_What to do_
Check each line of the material. Copy those containing "lake".

_Data records_
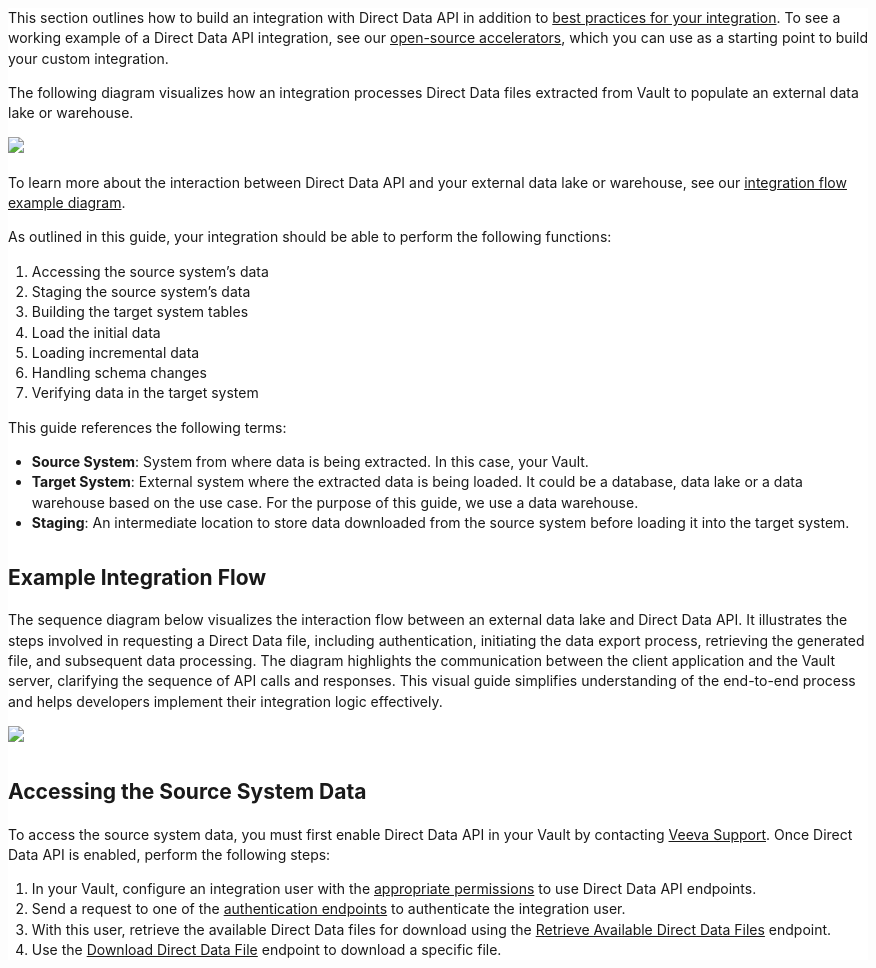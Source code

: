 This section outlines how to build an integration with Direct Data API in addition to [best practices for your integration](https://developer.veevavault.com/directdata/#Integration_Best_Practices). To see a working example of a Direct Data API integration, see our [open-source accelerators](https://developer.veevavault.com/directdata/#Open_Source_Connectors), which you can use as a starting point to build your custom integration.

The following diagram visualizes how an integration processes Direct Data files extracted from Vault to populate an external data lake or warehouse.

![](https://developer.veevavault.com/images/directdata/direct_data_integration.png)

To learn more about the interaction between Direct Data API and your external data lake or warehouse, see our [integration flow example diagram](https://developer.veevavault.com/directdata/#Sequence_Diagram).

As outlined in this guide, your integration should be able to perform the following functions:

1. Accessing the source system’s data
2. Staging the source system’s data
3. Building the target system tables
4. Load the initial data
5. Loading incremental data
6. Handling schema changes
7. Verifying data in the target system

This guide references the following terms:

- **Source System**: System from where data is being extracted. In this case, your Vault.
- **Target System**: External system where the extracted data is being loaded. It could be a database, data lake or a data warehouse based on the use case. For the purpose of this guide, we use a data warehouse.
- **Staging**: An intermediate location to store data downloaded from the source system before loading it into the target system.

## **Example Integration Flow**

The sequence diagram below visualizes the interaction flow between an external data lake and Direct Data API. It illustrates the steps involved in requesting a Direct Data file, including authentication, initiating the data export process, retrieving the generated file, and subsequent data processing. The diagram highlights the communication between the client application and the Vault server, clarifying the sequence of API calls and responses. This visual guide simplifies understanding of the end-to-end process and helps developers implement their integration logic effectively.

![](https://developer.veevavault.com/images/directdata/24r35_directdata_sequence_diagram.png)

## **Accessing the Source System Data**

To access the source system data, you must first enable Direct Data API in your Vault by contacting [Veeva Support](https://support.veeva.com/hc/en-us). Once Direct Data API is enabled, perform the following steps:

1. In your Vault, configure an integration user with the [appropriate permissions](https://developer.veevavault.com/api/25.1/#Direct_Data) to use Direct Data API endpoints.
2. Send a request to one of the [authentication endpoints](https://developer.veevavault.com/api/25.1/#Authentication) to authenticate the integration user.
3. With this user, retrieve the available Direct Data files for download using the [Retrieve Available Direct Data Files](https://developer.veevavault.com/api/25.1/#Retrieve_Available_Direct_Data_Files) endpoint.
4. Use the [Download Direct Data File](https://developer.veevavault.com/api/25.1/#Download_a_Direct_Data_File) endpoint to download a specific file.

_Answer section_
The following diagram visualizes how an integration processes Direct Data files extracted from Vault to populate an external data lake or warehouse.
To learn more about the interaction between Direct Data API and your external data lake or warehouse, see our [integration flow example diagram](https://developer.veevavault.com/directdata/#Sequence_Diagram).
- **Target System**: External system where the extracted data is being loaded. It could be a database, data lake or a data warehouse based on the use case. For the purpose of this guide, we use a data warehouse.
The sequence diagram below visualizes the interaction flow between an external data lake and Direct Data API. It illustrates the steps involved in requesting a Direct Data file, including authentication, initiating the data export process, retrieving the generated file, and subsequent data processing. The diagram highlights the communication between the client application and the Vault server, clarifying the sequence of API calls and responses. This visual guide simplifies understanding of the end-to-end process and helps developers implement their integration logic effectively.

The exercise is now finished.